Tilburg University promotie PhD Defense

Promotie I.A. Mahecha Bustos

Datum: Tijd: 16:30 Locatie: Aula

(In)tolerance and Political Violence in Colombia Materials for an account of political tolerance

  • Locatie: Cobbenhagen building, Aula
  • Promotor: prof. dr. H.K. Lindahl
  • Copromotores: dr. C. Degamboa, dr. D.H. Augenstein

Wij bieden voor onze ceremonies nog steeds een livestream aan. 

Livestream

Samenvatting (in het Engels)

This dissertation argues that, when responding to instances of political intolerance, the main problem an account of political tolerance needs to deal with is that certain conditions be met, yet which are not present in the contexts where political intolerance appears; thus, it seems that in those situations, political tolerance is impossible. This is exemplified through the extermination of la Unión Patriótica (UP), a Colombian political party, framed in a situation of constant and systematic political exclusion and violence in a deeply polarised society.

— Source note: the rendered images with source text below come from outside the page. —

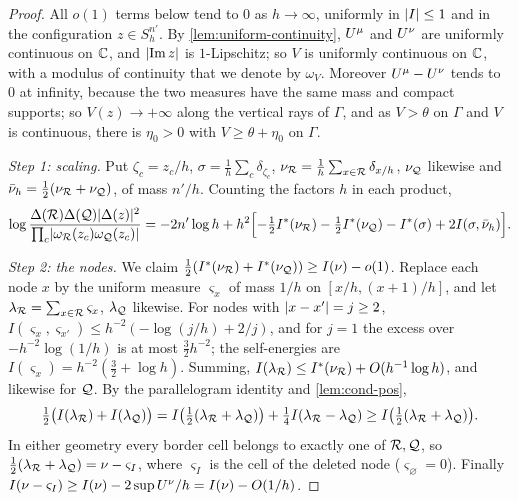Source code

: \begin{proof}
All $o(1)$ terms below tend to $0$ as $h\to\infty$, uniformly in $\lvert I\rvert\le1$ and in the
configuration $z\in S_h^{n'}$. By \cref{lem:uniform-continuity}, $U^{\mu}$ and $U^{\nu}$ are
uniformly continuous on $\mathbb{C}$, and $\lvert \operatorname{Im}z\rvert$ is $1$-Lipschitz; so $V$ is uniformly
continuous on $\mathbb{C}$, with a modulus of continuity that we denote by $\omega_V$. Moreover
$U^{\mu}-U^{\nu}$ tends to $0$ at infinity, because the two measures have the same mass and
compact supports; so $V(z)\to+\infty$ along the vertical rays of $\Gamma$, and as $V>\theta$ on
$\Gamma$ and $V$ is continuous, there is $\eta_0>0$ with $V\ge\theta+\eta_0$ on $\Gamma$.

\emph{Step 1: scaling.} Put $\zeta_c=z_c/h$, $\sigma=\frac1h\sum_c\delta_{\zeta_c}$,
$\nu_{\mathcal{R}}=\frac1h\sum_{x\in\mathcal{R}}\delta_{x/h}$, $\nu_{\mathcal{Q}}$ likewise and
$\bar\nu_h=\frac12(\nu_{\mathcal{R}}+\nu_{\mathcal{Q}})$, of mass $n'/h$. Counting the factors $h$ in each product,
\begin{equation}\label{eq:scaled-integrand}
  \log\frac{\Delta(\mathcal{R})\Delta(\mathcal{Q})\lvert \Delta(z)\rvert^2}{\prod_c\lvert \omega_{\mathcal{R}}(z_c)\omega_{\mathcal{Q}}(z_c)\rvert}
  =-2n'\log h+h^2\Bigl[-\tfrac12I^*(\nu_{\mathcal{R}})-\tfrac12I^*(\nu_{\mathcal{Q}})-I^*(\sigma)
  +2I(\sigma,\bar\nu_h)\Bigr].
\end{equation}

\emph{Step 2: the nodes.} We claim $\frac12(I^*(\nu_{\mathcal{R}})+I^*(\nu_{\mathcal{Q}}))\ge I(\nu)-o(1)$. Replace each
node $x$ by the uniform measure $\varsigma_x$ of mass $1/h$ on $[x/h,(x+1)/h]$, and let
$\lambda_{\mathcal{R}}=\sum_{x\in\mathcal{R}}\varsigma_x$, $\lambda_{\mathcal{Q}}$ likewise. For nodes with $\lvert x-x'\rvert=j\ge2$,
$I(\varsigma_x,\varsigma_{x'})\le h^{-2}(-\log(j/h)+2/j)$, and for $j=1$ the excess over
$-h^{-2}\log(1/h)$ is at most $\frac32h^{-2}$; the self-energies are
$I(\varsigma_x)=h^{-2}(\frac32+\log h)$. Summing,
$I(\lambda_{\mathcal{R}})\le I^*(\nu_{\mathcal{R}})+O(h^{-1}\log h)$, and likewise for $\mathcal{Q}$. By the parallelogram
identity and \cref{lem:cond-pos},
\[
  \tfrac12\bigl(I(\lambda_{\mathcal{R}})+I(\lambda_{\mathcal{Q}})\bigr)
  =I\bigl(\tfrac12(\lambda_{\mathcal{R}}+\lambda_{\mathcal{Q}})\bigr)+\tfrac14I(\lambda_{\mathcal{R}}-\lambda_{\mathcal{Q}})
  \ge I\bigl(\tfrac12(\lambda_{\mathcal{R}}+\lambda_{\mathcal{Q}})\bigr).
\]
In either geometry every border cell belongs to exactly one of $\mathcal{R},\mathcal{Q}$, so
$\frac12(\lambda_{\mathcal{R}}+\lambda_{\mathcal{Q}})=\nu-\varsigma_I$, where $\varsigma_I$ is the cell of the deleted
node ($\varsigma_\varnothing=0$). Finally $I(\nu-\varsigma_I)\ge I(\nu)-2\sup U^{\nu}/h=I(\nu)-O(1/h)$.


\end{proof}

I hold that this impossibility is not a conceptual problem for tolerance in itself, but rather for how tolerance has been approached heretofore: when dealing with political tolerance, contemporary accounts thereof portray it as the outcome of various processes within a liberal and democratic polity. Accordingly, I argue that these theories of tolerance presuppose that the most fundamental question of social cooperation has already been settled in terms of the constitution of a pluralist liberal-democratic order endorsed by the collectivity of citizens. I also unveil the social, moral, and legal-political background assumptions that recognition, recognition-based tolerance, and liberal theories of toleration rely on. Additionally, I explain how these assumptions are challenged in situations such as the extermination of the UP. Finally, I establish that contemporary theories of tolerance are of limited use in explaining its role in situations of political intolerance, where the very foundations of social and political collaboration are called into question.

This view is juxtaposed to a different (less ambitious) understanding of tolerance, not as the outcome but as the condition of a pluralistic liberal-democratic society. Starting from the claim of the toleree, political toleration must be responsive to that unconditional imperative. As such, it has a role to play in constituting democratic orders in contexts where the conditions for those societies are still disputed and far from being settled.